Atmospheric CO2 now 50% higher than pre-industrial levels
Climate scientists have reported the highest levels of carbon dioxide ever recorded in the atmosphere. The latest in a long line of record-breaking years saw the world hit a grim new milestone of 50 percent higher than pre-industrial levels, a concentration not seen in over 4 million years.
Measurements made by the Mauna Loa Atmospheric Baseline Observatory in Hawaii revealed that carbon dioxide in the atmosphere peaked at 420.99 parts per million (ppm) in May. An independent team of scientists at the Scripps Institute was in close agreement, recording a monthly average of 420.78 ppm.
This is the highest CO2 concentration ever recorded in human history – and if that statement sounds familiar, it’s because we’ve been consistently breaking that record over the last few years. In May 2021 the record was set at 419.13 ppm, up from 416.21 ppm in May 2020, and 415.26 ppm in May 2019. For reference, scientists consider 350 ppm a safe level, as reflected in the name of the climate-focused non-profit organization 350.org.

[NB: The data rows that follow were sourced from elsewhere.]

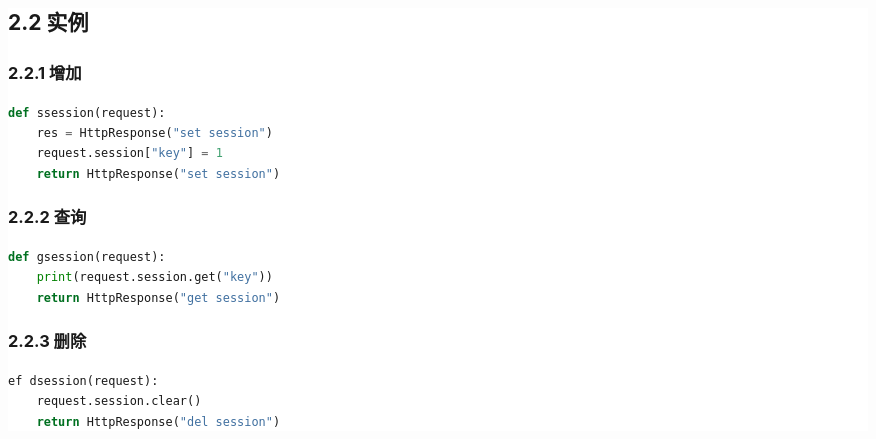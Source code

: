 ## 2.2 实例

### 2.2.1 增加

```python
def ssession(request):
    res = HttpResponse("set session")
    request.session["key"] = 1
    return HttpResponse("set session")
```

### 2.2.2 查询

```python
def gsession(request):
    print(request.session.get("key"))
    return HttpResponse("get session")
```



### 2.2.3 删除

```python
ef dsession(request):
    request.session.clear()
    return HttpResponse("del session")
```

Having breached the 420 ppm milestone for the first time, atmospheric CO2 levels are now 50 percent higher than pre-industrial levels, which consistently hovered around 280 ppm for the almost 6,000 years of human civilization. In fact, Earth hasn’t seen CO2 levels this high for over 4 million years, during a period known as the Pliocene Climatic Optimum.
At that point, average temperatures were 3.9 °C (7 °F) higher than the pre-industrial baseline, and sea levels were between 5 and 25 m (16 and 82 ft) higher than today. And since it looks like our record-breaking won’t be slowing down any time soon, we might be headed that way again, with disastrous consequences.
“The science is irrefutable: humans are altering our climate in ways that our economy and our infrastructure must adapt to,” said NOAA Administrator Rick Spinrad. “We can see the impacts of climate change around us every day. The relentless increase of carbon dioxide measured at Mauna Loa is a stark reminder that we need to take urgent, serious steps to become a more Climate Ready Nation.”